O declínio da saúde mental dos trabalhadores

A sanidade está relacionada aos sentimentos de medo, ansiedade e estresse, nesse sentido a pandemia é um ambiente propício para desencadear doenças mentais.


Por Emilly Gondim



Supermercado com muitas pessoas próximas [Imagem: Emilly Gondim]



“Eu ainda sinto medo, tenho que trabalhar e aí vejo que as pessoas agem como se nada tivesse acontecendo, indo a bares e também não usam máscaras" É o que a moradora de Governador Valadares (MG), relata e esse não é um problema isolado e sim uma tendência.


Nesse mais de um ano de pandemia, no Brasil pouco se cumpriu o isolamento social, com o argumento que se as pessoas parassem de trabalhar haveria fome. Contudo, o que vemos atualmente é a população cada vez mais pobre com o crescente desemprego, pois segundo o IBGE o Brasil mantém 14,7% desempregados. Sem renda fixa, a insegurança alimentar afeta essas pessoas.


Ao mesmo tempo que trabalhar fora de casa parece ser a única alternativa para a maior parte da população é também um grande risco. O vírus do covid-19 segue fazendo vítimas, principalmente entre os trabalhadores. Em um estudo feito pelo Instituto Polis na cidade de São Paulo, apresenta que houve 37,8% de mortes por covid entre as pessoas empregadas no período de março de 2020 a março de 2021.

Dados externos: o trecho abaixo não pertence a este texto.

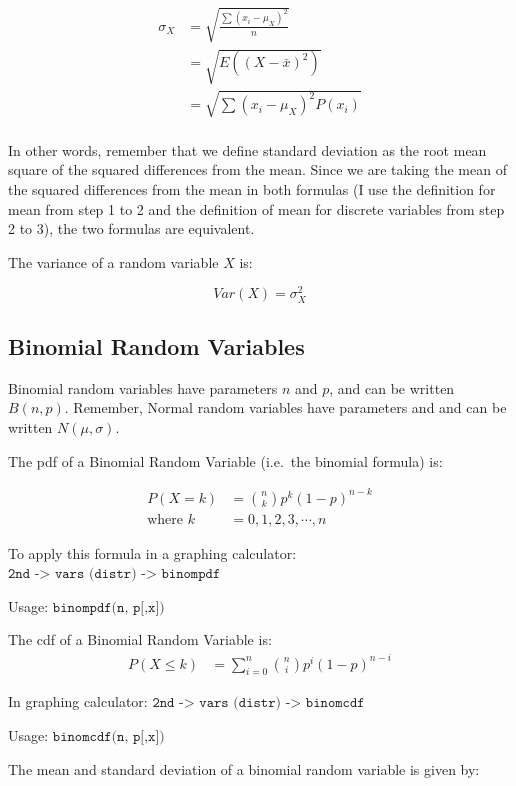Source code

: \documentclass[
]{book}
\theoremstyle{definition}
\theoremstyle{definition}
\theoremstyle{definition}
\theoremstyle{definition}
\theoremstyle{remark}
\begin{document}
\begin{align}
\sigma_X &= \sqrt{\frac{\sum(x_i - \mu_X)^2}{n}} \\
&=\sqrt{E((X - \bar x)^2)} \\
&=\sqrt{\sum \left( x_i - \mu_X \right) ^2 P \left( x_i \right)}\\
\end{align}

In other words, remember that we define standard deviation as the root
mean square of the squared differences from the mean. Since we are
taking the mean of the squared differences from the mean in both
formulas (I use the definition for mean from step 1 to 2 and the
definition of mean for discrete variables from step 2 to 3), the two
formulas are equivalent.

The variance of a random variable \(X\) is:

\[
Var(X) = \sigma_X^2
\]

\hypertarget{binomial-random-variables}{%
\subsection{Binomial Random Variables}\label{binomial-random-variables}}

Binomial random variables have parameters \(n\) and \(p\), and can be
written \(B(n, p)\). Remember, Normal random variables have parameters and
and can be written \(N(\mu,\sigma)\).

The pdf of a Binomial Random Variable (i.e.~the binomial formula) is:

\[
\begin{aligned}
    P(X=k) &= {n \choose k} p^k (1-p)^{n-k}\\
    \text{where } k &= 0, 1, 2, 3, \cdots, n
\end{aligned}
\]

To apply this formula in a graphing calculator:
\(\texttt{2nd -> vars (distr) -> binompdf}\)

Usage: \(\texttt{binompdf(n, p[,x])}\)

The cdf of a Binomial Random Variable is: \[
\begin{aligned}
    P(X\leq k) &= \sum_{i = 0}^n {n \choose i} p^i (1-p)^{n-i}
\end{aligned}
\]

In graphing calculator: \(\texttt{2nd -> vars (distr) -> binomcdf}\)

Usage: \(\texttt{binomcdf(n, p[,x])}\)

The mean and standard deviation of a binomial random variable is given
by:
\end{document}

Nessa linha, os trabalhadores de limpeza urbana da cidade manifestaram no dia 8 de junho de 2021, sua indignação por não serem priorizados na vacinação, já que são responsáveis por um serviço essencial e de risco, por terem contato com lixos possivelmente infectados. Com essas razões também vemos entregadores de alimentos, atendentes de mercados, pedreiros e outras categorias que estão diariamente trabalhando apesar dos riscos e sem nenhuma atenção dos governantes para realizar a vacinação desses grupos.

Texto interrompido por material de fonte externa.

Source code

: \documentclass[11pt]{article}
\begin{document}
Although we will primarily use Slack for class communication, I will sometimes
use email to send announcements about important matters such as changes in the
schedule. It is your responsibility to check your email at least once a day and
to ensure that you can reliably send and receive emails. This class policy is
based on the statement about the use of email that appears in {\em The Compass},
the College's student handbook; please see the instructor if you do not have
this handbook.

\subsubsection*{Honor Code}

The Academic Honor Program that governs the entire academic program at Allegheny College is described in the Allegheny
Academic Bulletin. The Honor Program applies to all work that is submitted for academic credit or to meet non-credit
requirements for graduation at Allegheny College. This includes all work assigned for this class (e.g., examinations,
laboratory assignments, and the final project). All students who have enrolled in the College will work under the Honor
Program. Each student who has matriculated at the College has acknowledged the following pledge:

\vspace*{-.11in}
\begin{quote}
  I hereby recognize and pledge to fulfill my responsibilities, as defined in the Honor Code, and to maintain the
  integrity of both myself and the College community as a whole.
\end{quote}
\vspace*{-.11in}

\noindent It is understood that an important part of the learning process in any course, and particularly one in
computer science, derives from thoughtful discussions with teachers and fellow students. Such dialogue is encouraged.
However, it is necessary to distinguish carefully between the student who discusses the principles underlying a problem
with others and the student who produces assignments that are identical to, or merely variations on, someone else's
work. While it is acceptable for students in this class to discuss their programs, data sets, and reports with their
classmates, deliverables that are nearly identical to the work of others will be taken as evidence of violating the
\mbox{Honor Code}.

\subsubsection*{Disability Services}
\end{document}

Enquanto os trabalhadores sofrem trabalhando incansavelmente, as pessoas explodiram uma moda de que deveriam sair para restaurantes sem máscaras ou qualquer proteção eficaz contra o vírus, justificando estarem prezando a própria saúde mental, o problema está que após esses acontecimentos pode causa culpa moral levando ao desgaste do que inicialmente era para ser preservado, conta Danielle Vasconcelos, mestre em Psicologia Clínica e Cultura pela UnB.

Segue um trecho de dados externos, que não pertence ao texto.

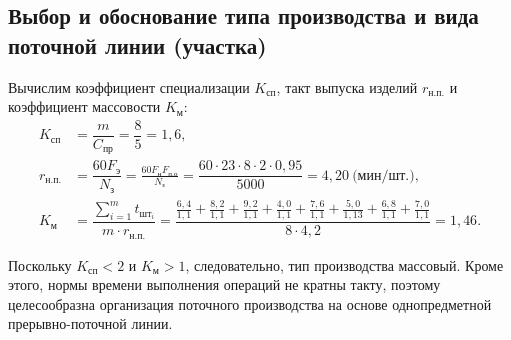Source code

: \subsection[
Выбор и обоснование типа производства и вида поточной линии \\
(участка)
]{
  Выбор и обоснование типа производства и
  вида поточной линии (участка)
}

Вычислим коэффициент специализации \( K_{\text{сп}} \), 
такт выпуска изделий \( r_{\text{н.п.}}\) и
коэффициент массовости \( K_\text{м} \):
\begin{align*}
K_{\text{сп}} &= \dfrac{m}{C_{\text{пр}}} = \dfrac{8}{5} = 1{,}6, \\
r_{\text{н.п.}} &= \dfrac{60 F_{\text{э}}}{N_{\text{з}}} = 
  \frac{60 F_{\text{н}} F_{\text{п.о}}}{N_{\text{з}}} =
  \dfrac{60 \cdot 23 \cdot 8 \cdot 2 \cdot 0{,}95}{5000} =
  4{,}20 \: \text{(мин/шт.)}, \\
K_{\text{м}} &=
\dfrac{\sum^m_{i=1} t_{\text{шт}_{i}}}{m \cdot r_{\text{н.п.}}} = 
\dfrac{
  \frac{6{,}4}{1{,}1} + \frac{8{,}2}{1{,}1} + \frac{9{,}2}{1{,}1} + 
  \frac{4{,}0}{1{,}1} + \frac{7{,}6}{1{,}1} + \frac{5{,}0}{1{,}13} +
  \frac{6{,}8}{1{,}1} + \frac{7{,}0}{1{,}1}
}{
  8 \cdot 4{,}2
} = 1{,}46.
\end{align*}

Поскольку \( K_{\text{сп}} < 2 \) и \( K_{\text{м}} > 1 \),
следовательно, тип производства массовый.
Кроме этого, нормы времени выполнения операций не кратны такту, 
поэтому целесообразна организация поточного производства на основе
однопредметной прерывно-поточной линии.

Esses fatores causam a vulnerabilidade da classe trabalhadora que é atingida pelo medo do vírus e da fome. Ambos resultam em insegurança e estresse que podem desencadear doenças psicológicas de acordo com Valéria Fernandes, mestra em Psicologia e Família pela UFMT.


Portanto, evidencia-se que enquanto a vacinação não priorizar pessoas que estão sofrendo na linha de frente, elas continuaram numa situação amedrontadora possibilitando o desenvolvimento de transtornos psicológicos ou depressão que já afeta um a cada quatro americanos segundo a Organização Pan-Americana da Saúde.